(WORK TO BE COMPLETED):
What's wanted is a faithful retyping of every entry, pictures excluded.

(Rendered images with source text):

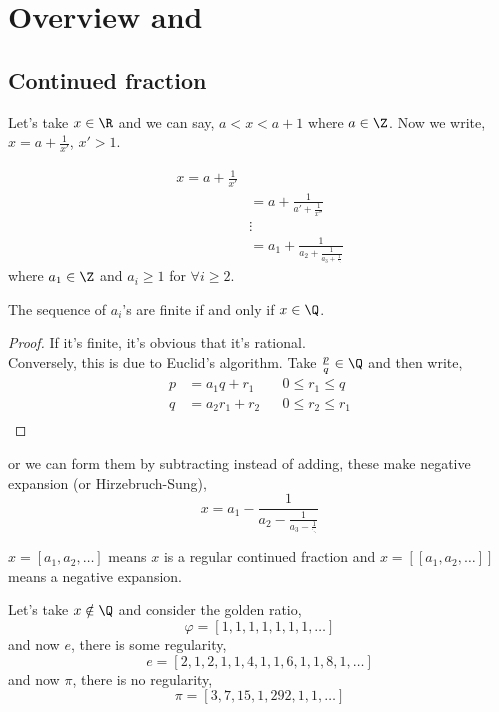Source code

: \documentclass{article}
\begin{document}
  \maketitle

\section{Overview and }
\subsection{Continued fraction}
Let's take $x \in \R$ and we can say, $a < x < a + 1$ where $a \in \Z$. Now we write, $x = a + \frac{1}{x'}$, $x' > 1$.

\begin{align*}
  x = a + \frac{1}{x'} \\
  &= a + \frac{1}{a' + \frac{1}{x''}}\\
  &\vdots\\
  &= a_1 + \frac{1}{a_2 + \frac{1}{a_3 + \frac{1}{\ddots}}}
\end{align*}
where $a_1 \in \Z$ and $a_i \ge 1$ for $\forall i \ge 2$. \\

\begin{nlemma}
  The sequence of $a_i$'s are finite if and only if $x \in \Q$.
\end{nlemma}
\begin{proof}
  If it's finite, it's obvious that it's rational.\\
  Conversely, this is due to Euclid's algorithm. Take $\frac{p}{q} \in \Q$ and then write,
  \begin{align*}
    p &= a_1q + r_1 && 0 \le r_1 \le q\\
    q &= a_2r_1 + r_2 && 0 \le r_2 \le r_1\\
  \end{align*}
\end{proof}
or we can form them by subtracting instead of adding, these make negative expansion (or Hirzebruch-Sung),
$$ x = a_1 - \frac{1}{a_2 - \frac{1}{a_3 - \frac{1}{\ddots}}} $$

\begin{notation}
 $x = [a_1, a_2, \dots]$ means $x$ is a regular continued fraction and $x = [[a_1, a_2, \dots]]$ means a negative expansion.
\end{notation}

  Let's take $x \notin \Q$ and consider the golden ratio,\\
  $$ \varphi = [1, 1, 1, 1, 1, 1, 1, \dots] $$
  and now $e$, there is some regularity,
  $$ e = [2, 1, 2, 1, 1, 4, 1, 1, 6, 1, 1, 8, 1, \dots] $$
  and now $\pi$, there is no regularity,
  $$ \pi = [3, 7, 15, 1, 292, 1, 1, \dots] $$
\end{document}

(SOLUTION FOR THIS PROBLEM):
Source code

: \documentclass{article}
\begin{document}
  \maketitle

\section{Overview and }
\subsection{Continued fraction}
Let's take $x \in \R$ and we can say, $a < x < a + 1$ where $a \in \Z$. Now we write, $x = a + \frac{1}{x'}$, $x' > 1$.

\begin{align*}
  x = a + \frac{1}{x'} \\
  &= a + \frac{1}{a' + \frac{1}{x''}}\\
  &\vdots\\
  &= a_1 + \frac{1}{a_2 + \frac{1}{a_3 + \frac{1}{\ddots}}}
\end{align*}
where $a_1 \in \Z$ and $a_i \ge 1$ for $\forall i \ge 2$. \\

\begin{nlemma}
  The sequence of $a_i$'s are finite if and only if $x \in \Q$.
\end{nlemma}
\begin{proof}
  If it's finite, it's obvious that it's rational.\\
  Conversely, this is due to Euclid's algorithm. Take $\frac{p}{q} \in \Q$ and then write,
  \begin{align*}
    p &= a_1q + r_1 && 0 \le r_1 \le q\\
    q &= a_2r_1 + r_2 && 0 \le r_2 \le r_1\\
  \end{align*}
\end{proof}
or we can form them by subtracting instead of adding, these make negative expansion (or Hirzebruch-Sung),
$$ x = a_1 - \frac{1}{a_2 - \frac{1}{a_3 - \frac{1}{\ddots}}} $$

\begin{notation}
 $x = [a_1, a_2, \dots]$ means $x$ is a regular continued fraction and $x = [[a_1, a_2, \dots]]$ means a negative expansion.
\end{notation}

  Let's take $x \notin \Q$ and consider the golden ratio,\\
  $$ \varphi = [1, 1, 1, 1, 1, 1, 1, \dots] $$
  and now $e$, there is some regularity,
  $$ e = [2, 1, 2, 1, 1, 4, 1, 1, 6, 1, 1, 8, 1, \dots] $$
  and now $\pi$, there is no regularity,
  $$ \pi = [3, 7, 15, 1, 292, 1, 1, \dots] $$
\end{document}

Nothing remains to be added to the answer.